**TASK PROMPT**: Reproduce the section of the listing that begins at the line containing "AWS_USER_ID = <user-id>" and finishes at the line containing "Step 3 is creating". Include both end lines and nothing beyond them.

**DATA FOR THIS EXERCISE**:
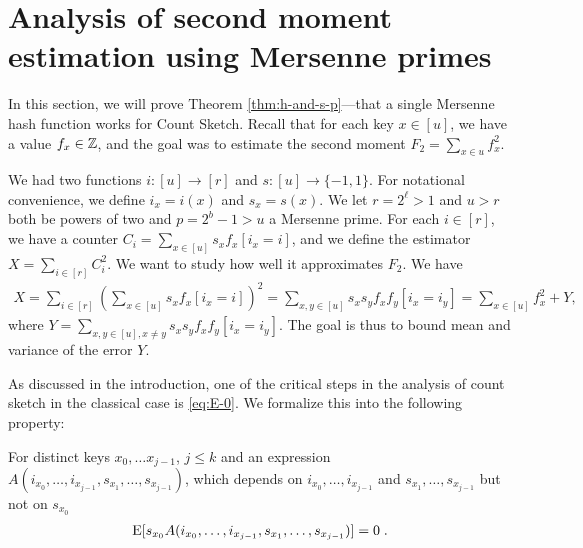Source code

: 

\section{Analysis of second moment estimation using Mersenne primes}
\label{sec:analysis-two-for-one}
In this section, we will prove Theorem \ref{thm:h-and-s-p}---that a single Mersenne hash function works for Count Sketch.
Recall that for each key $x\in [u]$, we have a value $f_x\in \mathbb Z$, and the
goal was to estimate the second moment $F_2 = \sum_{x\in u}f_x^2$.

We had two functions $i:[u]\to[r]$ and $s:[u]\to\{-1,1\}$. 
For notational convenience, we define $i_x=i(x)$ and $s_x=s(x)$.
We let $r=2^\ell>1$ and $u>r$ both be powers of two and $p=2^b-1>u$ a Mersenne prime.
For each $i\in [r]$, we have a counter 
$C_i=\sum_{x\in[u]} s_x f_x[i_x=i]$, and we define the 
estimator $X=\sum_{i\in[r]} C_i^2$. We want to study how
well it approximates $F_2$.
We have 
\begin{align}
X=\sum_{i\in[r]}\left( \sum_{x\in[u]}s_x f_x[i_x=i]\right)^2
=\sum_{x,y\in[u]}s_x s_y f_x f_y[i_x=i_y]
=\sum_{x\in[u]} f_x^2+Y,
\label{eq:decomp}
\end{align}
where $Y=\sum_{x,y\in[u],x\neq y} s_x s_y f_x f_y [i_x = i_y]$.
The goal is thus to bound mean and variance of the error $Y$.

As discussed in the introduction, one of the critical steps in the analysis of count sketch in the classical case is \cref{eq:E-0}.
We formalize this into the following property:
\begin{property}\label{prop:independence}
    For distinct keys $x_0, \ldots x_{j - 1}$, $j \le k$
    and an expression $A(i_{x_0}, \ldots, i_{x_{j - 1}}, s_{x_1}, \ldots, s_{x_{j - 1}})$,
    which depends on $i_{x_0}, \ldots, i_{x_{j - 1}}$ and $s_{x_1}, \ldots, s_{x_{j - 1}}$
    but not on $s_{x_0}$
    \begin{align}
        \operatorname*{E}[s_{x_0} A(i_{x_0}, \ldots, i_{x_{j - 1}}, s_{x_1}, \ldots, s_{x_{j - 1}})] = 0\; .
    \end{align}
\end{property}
--
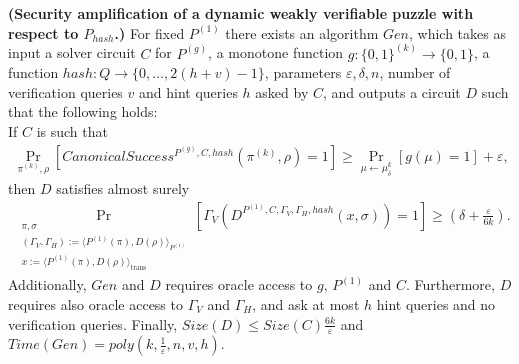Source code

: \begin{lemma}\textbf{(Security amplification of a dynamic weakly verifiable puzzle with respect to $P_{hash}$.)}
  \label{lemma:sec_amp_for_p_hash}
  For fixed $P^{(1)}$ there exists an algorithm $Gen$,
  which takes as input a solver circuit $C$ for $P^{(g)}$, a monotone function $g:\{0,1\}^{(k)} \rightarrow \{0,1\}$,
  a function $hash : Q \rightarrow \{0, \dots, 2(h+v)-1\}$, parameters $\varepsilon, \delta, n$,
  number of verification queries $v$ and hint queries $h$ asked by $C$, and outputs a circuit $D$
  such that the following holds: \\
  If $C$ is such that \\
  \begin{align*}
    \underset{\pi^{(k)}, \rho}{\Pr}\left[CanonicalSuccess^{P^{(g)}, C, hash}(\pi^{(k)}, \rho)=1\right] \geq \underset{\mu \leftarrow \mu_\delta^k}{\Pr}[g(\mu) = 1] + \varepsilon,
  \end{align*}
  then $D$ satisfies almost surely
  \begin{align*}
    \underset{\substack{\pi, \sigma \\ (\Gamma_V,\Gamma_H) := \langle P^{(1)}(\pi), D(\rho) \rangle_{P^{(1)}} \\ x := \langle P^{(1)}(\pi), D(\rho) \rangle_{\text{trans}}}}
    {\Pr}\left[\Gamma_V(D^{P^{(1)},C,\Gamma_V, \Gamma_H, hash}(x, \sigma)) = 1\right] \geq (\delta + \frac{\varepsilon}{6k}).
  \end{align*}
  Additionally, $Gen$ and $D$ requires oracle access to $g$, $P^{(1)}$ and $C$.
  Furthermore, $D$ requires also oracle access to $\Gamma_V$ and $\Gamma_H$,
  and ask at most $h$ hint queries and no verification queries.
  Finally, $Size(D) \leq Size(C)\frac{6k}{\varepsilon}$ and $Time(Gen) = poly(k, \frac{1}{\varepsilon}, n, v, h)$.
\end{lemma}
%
==
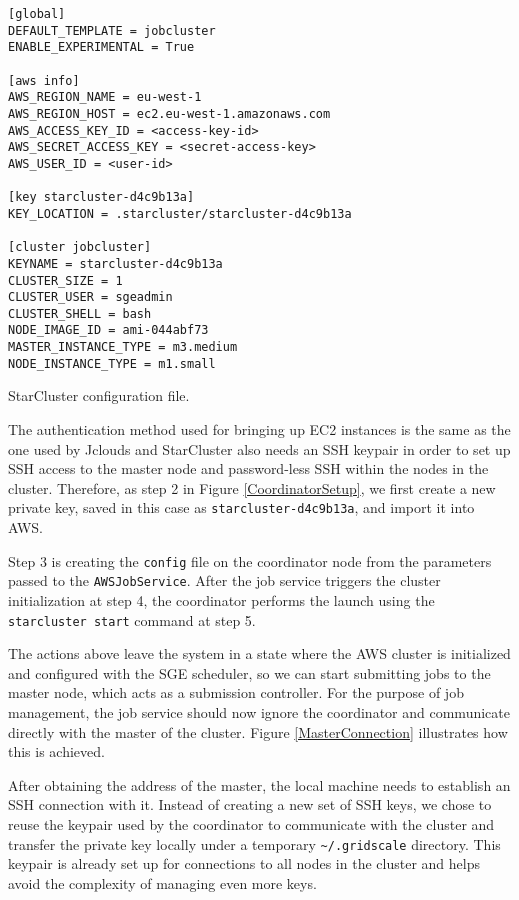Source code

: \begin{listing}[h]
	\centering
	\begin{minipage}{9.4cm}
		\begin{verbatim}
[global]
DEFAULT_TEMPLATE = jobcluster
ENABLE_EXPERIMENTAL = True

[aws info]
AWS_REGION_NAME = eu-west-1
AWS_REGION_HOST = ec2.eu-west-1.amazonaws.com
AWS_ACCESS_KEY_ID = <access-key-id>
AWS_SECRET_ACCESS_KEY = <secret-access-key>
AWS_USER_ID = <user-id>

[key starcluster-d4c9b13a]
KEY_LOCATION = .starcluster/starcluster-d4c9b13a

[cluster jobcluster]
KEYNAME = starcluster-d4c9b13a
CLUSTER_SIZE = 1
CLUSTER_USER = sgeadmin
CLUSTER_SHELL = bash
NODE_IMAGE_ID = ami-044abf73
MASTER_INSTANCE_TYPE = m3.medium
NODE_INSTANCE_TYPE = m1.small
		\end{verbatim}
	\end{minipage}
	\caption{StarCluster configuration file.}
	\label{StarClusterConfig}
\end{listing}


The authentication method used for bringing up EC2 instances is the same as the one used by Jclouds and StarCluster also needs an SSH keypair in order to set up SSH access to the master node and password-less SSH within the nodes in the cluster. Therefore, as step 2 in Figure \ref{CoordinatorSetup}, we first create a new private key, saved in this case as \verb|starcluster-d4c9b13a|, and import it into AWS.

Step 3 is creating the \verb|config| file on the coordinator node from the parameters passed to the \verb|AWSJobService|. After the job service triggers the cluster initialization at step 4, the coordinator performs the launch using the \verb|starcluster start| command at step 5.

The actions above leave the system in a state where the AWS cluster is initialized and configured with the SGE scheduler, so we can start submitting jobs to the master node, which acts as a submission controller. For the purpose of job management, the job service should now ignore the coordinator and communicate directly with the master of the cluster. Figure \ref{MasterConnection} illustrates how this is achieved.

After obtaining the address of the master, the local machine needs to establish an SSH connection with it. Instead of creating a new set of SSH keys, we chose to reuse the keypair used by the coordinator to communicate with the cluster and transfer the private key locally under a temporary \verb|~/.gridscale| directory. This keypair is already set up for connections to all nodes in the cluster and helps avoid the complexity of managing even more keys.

**SOLUTION BELOW**:
AWS_USER_ID = <user-id>

[key starcluster-d4c9b13a]
KEY_LOCATION = .starcluster/starcluster-d4c9b13a

[cluster jobcluster]
KEYNAME = starcluster-d4c9b13a
CLUSTER_SIZE = 1
CLUSTER_USER = sgeadmin
CLUSTER_SHELL = bash
NODE_IMAGE_ID = ami-044abf73
MASTER_INSTANCE_TYPE = m3.medium
NODE_INSTANCE_TYPE = m1.small
		\end{verbatim}
	\end{minipage}
	\caption{StarCluster configuration file.}
	\label{StarClusterConfig}
\end{listing}


The authentication method used for bringing up EC2 instances is the same as the one used by Jclouds and StarCluster also needs an SSH keypair in order to set up SSH access to the master node and password-less SSH within the nodes in the cluster. Therefore, as step 2 in Figure \ref{CoordinatorSetup}, we first create a new private key, saved in this case as \verb|starcluster-d4c9b13a|, and import it into AWS.

Step 3 is creating the \verb|config| file on the coordinator node from the parameters passed to the \verb|AWSJobService|. After the job service triggers the cluster initialization at step 4, the coordinator performs the launch using the \verb|starcluster start| command at step 5.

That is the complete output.